A young black rat need never see another black rat stripping the scales off a pine cone; it needs only to be provided with cones than have been partially stripped in the right way (Terkel 1995). Nonimitative social learning includes stimulus enhancement, observational conditioning, and emulation. None of these is very well understood in terms of the conditions that bring it about, the contents of that learning, and the effects of learning on behavior. Heyes (1994a) suggested that each is roughly analogous to a recognized
category of associative or perceptual learning, but the questions she raised, such as the role of contingency and the possible occurrence of overshadowing and blocking in such learning, have still hardly been asked.

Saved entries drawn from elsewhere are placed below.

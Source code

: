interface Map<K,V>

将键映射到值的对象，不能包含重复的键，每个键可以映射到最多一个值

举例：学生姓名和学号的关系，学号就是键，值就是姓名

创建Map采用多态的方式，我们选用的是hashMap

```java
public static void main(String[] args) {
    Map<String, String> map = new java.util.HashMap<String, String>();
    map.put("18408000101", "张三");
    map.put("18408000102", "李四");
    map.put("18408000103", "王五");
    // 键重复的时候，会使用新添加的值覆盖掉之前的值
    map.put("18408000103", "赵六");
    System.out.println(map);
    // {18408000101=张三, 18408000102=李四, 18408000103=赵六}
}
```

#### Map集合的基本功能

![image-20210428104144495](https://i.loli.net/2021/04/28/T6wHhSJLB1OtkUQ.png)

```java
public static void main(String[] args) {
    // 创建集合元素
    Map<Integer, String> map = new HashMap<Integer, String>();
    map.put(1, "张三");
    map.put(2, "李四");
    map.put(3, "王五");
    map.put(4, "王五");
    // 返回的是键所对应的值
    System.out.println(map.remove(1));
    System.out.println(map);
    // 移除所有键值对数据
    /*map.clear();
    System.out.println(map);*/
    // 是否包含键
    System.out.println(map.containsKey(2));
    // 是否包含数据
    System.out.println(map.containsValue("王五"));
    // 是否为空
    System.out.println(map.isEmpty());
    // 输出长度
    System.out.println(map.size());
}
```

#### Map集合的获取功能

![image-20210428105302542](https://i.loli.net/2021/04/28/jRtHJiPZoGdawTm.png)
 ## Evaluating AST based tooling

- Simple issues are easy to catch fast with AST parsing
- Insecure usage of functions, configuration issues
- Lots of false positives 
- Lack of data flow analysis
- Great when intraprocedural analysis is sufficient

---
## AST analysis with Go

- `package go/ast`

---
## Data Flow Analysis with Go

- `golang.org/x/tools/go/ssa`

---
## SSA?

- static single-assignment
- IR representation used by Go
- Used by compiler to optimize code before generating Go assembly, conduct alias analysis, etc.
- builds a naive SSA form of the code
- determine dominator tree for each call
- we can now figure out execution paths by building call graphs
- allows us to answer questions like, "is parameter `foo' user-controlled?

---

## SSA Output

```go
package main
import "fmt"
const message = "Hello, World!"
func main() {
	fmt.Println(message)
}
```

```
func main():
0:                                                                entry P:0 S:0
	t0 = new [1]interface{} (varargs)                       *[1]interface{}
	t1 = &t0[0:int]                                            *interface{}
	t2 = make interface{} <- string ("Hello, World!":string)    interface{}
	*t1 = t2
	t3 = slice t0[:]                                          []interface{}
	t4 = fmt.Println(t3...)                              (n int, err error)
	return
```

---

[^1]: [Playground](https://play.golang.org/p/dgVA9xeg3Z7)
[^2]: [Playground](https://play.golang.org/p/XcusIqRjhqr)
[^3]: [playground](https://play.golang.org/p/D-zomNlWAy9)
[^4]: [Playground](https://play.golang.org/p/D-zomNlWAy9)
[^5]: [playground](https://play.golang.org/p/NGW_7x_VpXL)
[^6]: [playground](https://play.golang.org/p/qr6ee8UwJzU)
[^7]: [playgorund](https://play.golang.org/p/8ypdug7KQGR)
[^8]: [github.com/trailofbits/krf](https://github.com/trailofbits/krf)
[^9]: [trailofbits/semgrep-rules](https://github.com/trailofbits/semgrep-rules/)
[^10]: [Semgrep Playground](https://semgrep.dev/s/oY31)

It is necessary to answer them to know whether these kinds of social learning are distinctive in any way other than in the events that are learned about. There has, however, been considerable progress recently in understanding how imitation occurs and in what species, but emulation and affordance learning still need more study. In most circumstances there may be no need for strict imitation. The job can be done by emulation and the other social learning processes that don’t require storing a representation of the demonstrator’s behavior as such.

Indeed, a tendency to blindly imitate what others do regardless of the positive or negative outcomes for oneself would likely be maladaptive. Thus what may need to be explained is not why most species seem incapable of true imitation but why any are capable of it. This explanation may ultimately have to do with the evolution of teaching and human culture.